> **WHAT THE TASK REQUIRES**: From the entries below, copy every line holding the word "kembali".

> **GIVEN DATA**:
┌────────

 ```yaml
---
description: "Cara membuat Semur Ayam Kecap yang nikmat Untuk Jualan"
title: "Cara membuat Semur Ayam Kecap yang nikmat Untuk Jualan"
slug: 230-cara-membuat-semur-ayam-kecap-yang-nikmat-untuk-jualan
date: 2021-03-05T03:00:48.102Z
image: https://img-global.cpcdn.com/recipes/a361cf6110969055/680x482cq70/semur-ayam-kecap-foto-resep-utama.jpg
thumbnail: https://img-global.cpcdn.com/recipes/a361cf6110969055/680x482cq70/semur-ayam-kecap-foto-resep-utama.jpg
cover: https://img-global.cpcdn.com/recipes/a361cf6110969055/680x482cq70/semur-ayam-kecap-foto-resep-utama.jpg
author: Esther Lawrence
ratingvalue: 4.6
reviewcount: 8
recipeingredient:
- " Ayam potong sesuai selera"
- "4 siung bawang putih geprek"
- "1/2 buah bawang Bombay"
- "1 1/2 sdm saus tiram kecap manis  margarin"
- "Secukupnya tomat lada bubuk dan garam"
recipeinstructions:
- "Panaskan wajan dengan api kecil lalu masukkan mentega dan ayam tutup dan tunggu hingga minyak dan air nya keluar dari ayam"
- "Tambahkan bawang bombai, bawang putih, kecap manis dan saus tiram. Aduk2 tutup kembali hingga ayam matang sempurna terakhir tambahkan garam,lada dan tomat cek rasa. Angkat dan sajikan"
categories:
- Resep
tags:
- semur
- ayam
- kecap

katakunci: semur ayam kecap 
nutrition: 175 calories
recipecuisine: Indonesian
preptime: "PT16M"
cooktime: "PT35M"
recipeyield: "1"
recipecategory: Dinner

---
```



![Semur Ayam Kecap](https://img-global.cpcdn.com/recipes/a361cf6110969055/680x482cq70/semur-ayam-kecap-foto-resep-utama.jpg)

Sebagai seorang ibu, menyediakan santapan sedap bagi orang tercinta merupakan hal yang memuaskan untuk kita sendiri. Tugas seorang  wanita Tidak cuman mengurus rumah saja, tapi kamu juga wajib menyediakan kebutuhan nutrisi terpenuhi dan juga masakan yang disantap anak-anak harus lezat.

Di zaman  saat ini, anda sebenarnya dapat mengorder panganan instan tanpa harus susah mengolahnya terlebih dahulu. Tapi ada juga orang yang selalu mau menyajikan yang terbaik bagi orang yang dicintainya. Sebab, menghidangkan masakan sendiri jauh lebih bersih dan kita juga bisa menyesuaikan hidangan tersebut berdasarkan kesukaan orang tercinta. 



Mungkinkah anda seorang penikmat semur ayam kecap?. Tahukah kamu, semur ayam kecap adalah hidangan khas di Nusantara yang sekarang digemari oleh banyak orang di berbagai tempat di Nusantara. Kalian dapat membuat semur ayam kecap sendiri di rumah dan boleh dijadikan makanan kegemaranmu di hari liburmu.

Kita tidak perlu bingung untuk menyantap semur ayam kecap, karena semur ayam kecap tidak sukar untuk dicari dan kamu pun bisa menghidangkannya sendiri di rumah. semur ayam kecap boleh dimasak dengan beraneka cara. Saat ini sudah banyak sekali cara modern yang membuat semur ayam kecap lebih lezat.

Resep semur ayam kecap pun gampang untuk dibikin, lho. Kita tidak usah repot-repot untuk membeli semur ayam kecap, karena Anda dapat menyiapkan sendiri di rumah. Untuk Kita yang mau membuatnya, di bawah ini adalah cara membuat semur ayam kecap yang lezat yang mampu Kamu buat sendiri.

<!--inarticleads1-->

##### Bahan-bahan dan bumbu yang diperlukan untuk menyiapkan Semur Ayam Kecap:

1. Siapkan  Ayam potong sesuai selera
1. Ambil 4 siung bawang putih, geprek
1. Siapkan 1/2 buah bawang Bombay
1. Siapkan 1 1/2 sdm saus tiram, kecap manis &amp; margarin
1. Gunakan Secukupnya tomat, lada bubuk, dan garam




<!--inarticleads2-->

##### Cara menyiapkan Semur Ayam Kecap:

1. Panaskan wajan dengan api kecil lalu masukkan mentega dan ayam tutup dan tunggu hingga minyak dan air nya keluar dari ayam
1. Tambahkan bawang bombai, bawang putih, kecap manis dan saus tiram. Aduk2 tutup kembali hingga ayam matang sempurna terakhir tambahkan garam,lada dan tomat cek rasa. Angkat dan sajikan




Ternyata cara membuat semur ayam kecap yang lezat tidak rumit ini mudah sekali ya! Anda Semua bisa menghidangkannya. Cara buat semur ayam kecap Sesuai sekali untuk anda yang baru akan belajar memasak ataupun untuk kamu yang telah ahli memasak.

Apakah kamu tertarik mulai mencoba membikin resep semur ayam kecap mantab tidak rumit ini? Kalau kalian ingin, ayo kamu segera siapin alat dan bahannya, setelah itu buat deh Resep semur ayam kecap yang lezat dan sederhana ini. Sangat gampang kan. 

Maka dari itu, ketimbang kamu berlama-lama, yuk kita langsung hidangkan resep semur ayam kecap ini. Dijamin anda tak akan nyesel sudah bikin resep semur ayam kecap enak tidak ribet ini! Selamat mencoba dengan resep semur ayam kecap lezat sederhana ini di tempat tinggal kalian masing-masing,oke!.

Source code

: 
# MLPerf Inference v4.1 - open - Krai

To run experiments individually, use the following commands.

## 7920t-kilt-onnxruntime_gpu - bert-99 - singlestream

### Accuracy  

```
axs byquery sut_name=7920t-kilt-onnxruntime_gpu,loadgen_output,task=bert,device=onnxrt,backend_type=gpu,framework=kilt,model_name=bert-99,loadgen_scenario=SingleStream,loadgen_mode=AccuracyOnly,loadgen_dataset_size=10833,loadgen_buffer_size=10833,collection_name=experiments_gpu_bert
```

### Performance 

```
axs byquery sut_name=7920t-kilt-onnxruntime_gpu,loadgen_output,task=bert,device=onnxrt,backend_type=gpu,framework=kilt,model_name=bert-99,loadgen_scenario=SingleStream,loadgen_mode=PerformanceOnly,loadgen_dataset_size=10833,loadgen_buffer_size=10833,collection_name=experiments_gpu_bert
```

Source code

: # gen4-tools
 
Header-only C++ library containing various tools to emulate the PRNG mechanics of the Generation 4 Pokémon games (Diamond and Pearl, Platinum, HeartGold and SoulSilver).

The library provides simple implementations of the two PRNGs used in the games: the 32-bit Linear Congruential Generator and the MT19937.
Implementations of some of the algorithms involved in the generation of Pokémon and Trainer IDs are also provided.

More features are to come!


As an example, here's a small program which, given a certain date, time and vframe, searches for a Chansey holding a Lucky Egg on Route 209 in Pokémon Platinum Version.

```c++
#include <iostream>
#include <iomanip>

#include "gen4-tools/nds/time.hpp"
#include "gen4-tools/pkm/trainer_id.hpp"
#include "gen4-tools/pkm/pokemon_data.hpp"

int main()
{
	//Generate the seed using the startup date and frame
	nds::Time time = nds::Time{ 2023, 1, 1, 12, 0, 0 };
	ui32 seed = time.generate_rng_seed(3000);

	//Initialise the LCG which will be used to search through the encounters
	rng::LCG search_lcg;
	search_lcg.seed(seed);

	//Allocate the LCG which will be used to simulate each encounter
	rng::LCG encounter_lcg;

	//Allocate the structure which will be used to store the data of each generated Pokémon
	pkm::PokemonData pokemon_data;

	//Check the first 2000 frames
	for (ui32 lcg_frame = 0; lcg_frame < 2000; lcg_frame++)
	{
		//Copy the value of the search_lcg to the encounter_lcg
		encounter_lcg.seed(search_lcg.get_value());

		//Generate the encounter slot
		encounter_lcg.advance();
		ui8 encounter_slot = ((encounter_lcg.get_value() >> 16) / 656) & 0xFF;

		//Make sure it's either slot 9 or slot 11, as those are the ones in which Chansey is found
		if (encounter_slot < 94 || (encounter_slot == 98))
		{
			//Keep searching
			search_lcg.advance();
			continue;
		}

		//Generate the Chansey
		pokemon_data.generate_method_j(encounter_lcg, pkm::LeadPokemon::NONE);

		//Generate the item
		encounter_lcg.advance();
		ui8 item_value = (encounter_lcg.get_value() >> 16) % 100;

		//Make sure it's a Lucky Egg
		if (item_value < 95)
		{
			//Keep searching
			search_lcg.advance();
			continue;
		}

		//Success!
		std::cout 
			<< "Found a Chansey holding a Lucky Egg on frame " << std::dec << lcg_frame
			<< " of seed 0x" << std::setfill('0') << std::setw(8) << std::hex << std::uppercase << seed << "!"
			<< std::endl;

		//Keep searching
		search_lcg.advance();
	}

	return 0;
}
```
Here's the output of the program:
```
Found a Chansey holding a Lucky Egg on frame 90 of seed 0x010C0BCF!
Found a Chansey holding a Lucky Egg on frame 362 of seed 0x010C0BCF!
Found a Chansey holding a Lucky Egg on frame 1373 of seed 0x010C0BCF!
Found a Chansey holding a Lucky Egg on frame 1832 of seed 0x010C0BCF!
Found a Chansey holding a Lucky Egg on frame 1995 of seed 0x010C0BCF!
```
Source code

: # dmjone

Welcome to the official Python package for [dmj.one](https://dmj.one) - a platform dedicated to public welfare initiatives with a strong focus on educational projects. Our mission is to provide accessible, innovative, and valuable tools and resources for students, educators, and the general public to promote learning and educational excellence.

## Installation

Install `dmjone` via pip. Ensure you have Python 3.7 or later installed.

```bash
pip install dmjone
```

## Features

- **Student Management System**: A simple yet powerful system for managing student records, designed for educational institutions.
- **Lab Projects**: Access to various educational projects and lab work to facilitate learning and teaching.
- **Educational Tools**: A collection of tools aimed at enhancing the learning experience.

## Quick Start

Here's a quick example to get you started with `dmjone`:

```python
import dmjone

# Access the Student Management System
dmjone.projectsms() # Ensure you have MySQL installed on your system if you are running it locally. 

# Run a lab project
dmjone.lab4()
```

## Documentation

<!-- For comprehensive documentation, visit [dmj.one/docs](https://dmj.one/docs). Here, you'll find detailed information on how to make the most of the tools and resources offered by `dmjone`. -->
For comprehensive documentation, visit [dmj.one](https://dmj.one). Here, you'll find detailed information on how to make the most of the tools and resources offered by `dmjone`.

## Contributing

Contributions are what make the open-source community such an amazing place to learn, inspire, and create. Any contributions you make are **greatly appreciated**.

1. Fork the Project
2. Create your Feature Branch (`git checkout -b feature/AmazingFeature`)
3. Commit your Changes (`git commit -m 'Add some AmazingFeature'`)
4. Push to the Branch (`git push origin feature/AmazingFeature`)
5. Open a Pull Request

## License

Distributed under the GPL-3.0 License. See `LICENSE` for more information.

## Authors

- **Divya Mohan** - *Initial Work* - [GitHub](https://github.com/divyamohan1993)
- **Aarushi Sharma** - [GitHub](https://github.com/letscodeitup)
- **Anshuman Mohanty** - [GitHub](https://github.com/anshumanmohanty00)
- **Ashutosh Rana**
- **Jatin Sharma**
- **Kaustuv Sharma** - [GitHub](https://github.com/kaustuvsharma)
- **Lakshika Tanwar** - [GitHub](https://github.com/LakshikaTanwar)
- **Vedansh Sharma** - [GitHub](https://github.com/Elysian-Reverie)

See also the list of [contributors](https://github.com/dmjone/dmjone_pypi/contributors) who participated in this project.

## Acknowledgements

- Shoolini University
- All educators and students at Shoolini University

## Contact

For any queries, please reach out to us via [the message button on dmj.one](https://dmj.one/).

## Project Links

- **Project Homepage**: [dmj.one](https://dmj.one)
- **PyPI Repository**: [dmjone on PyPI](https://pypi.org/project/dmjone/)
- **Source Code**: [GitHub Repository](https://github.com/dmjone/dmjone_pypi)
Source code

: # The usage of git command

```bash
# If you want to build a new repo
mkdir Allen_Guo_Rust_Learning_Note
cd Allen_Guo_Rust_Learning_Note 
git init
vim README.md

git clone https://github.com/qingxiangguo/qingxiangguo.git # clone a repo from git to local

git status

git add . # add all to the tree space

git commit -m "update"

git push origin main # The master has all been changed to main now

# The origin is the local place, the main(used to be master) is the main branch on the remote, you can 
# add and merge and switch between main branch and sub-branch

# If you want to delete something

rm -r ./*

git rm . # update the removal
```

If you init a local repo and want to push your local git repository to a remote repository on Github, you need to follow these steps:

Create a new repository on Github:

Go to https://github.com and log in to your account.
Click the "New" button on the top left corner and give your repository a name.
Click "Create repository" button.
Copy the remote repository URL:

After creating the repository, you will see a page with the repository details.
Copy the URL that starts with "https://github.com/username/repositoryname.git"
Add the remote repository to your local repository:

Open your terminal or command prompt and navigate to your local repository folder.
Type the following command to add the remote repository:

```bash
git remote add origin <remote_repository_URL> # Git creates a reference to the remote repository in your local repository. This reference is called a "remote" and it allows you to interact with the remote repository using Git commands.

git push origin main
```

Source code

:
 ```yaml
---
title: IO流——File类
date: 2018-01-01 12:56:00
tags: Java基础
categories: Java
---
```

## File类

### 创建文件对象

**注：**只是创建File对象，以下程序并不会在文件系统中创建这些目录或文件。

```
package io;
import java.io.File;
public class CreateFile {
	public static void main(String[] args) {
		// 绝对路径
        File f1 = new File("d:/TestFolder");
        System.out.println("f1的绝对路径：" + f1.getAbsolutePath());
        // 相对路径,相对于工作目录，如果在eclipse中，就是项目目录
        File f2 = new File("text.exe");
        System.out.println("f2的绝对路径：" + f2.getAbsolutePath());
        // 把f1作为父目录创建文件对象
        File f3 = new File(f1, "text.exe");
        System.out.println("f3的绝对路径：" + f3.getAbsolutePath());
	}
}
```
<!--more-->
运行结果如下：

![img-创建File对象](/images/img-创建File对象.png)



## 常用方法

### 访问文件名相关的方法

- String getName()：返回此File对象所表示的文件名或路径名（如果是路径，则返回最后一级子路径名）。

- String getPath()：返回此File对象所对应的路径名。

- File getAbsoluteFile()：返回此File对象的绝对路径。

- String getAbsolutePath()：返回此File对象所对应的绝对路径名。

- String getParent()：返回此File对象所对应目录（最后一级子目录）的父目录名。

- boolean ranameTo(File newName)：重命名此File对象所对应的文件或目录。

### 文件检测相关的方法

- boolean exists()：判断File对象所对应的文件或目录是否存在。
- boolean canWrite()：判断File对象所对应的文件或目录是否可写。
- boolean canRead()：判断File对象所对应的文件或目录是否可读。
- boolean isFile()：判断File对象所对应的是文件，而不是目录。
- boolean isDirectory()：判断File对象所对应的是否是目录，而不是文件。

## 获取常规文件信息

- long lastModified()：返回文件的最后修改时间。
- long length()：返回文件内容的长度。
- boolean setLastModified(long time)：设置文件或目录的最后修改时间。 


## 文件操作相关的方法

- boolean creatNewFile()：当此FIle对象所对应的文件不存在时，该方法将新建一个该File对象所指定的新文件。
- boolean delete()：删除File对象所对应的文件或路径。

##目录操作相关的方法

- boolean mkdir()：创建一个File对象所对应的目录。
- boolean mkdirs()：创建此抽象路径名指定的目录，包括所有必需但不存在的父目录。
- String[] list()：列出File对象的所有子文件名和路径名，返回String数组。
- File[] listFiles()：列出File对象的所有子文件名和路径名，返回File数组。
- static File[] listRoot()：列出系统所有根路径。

└────────

> **TASK ANSWER**:
- "Tambahkan bawang bombai, bawang putih, kecap manis dan saus tiram. Aduk2 tutup kembali hingga ayam matang sempurna terakhir tambahkan garam,lada dan tomat cek rasa. Angkat dan sajikan"
1. Tambahkan bawang bombai, bawang putih, kecap manis dan saus tiram. Aduk2 tutup kembali hingga ayam matang sempurna terakhir tambahkan garam,lada dan tomat cek rasa. Angkat dan sajikan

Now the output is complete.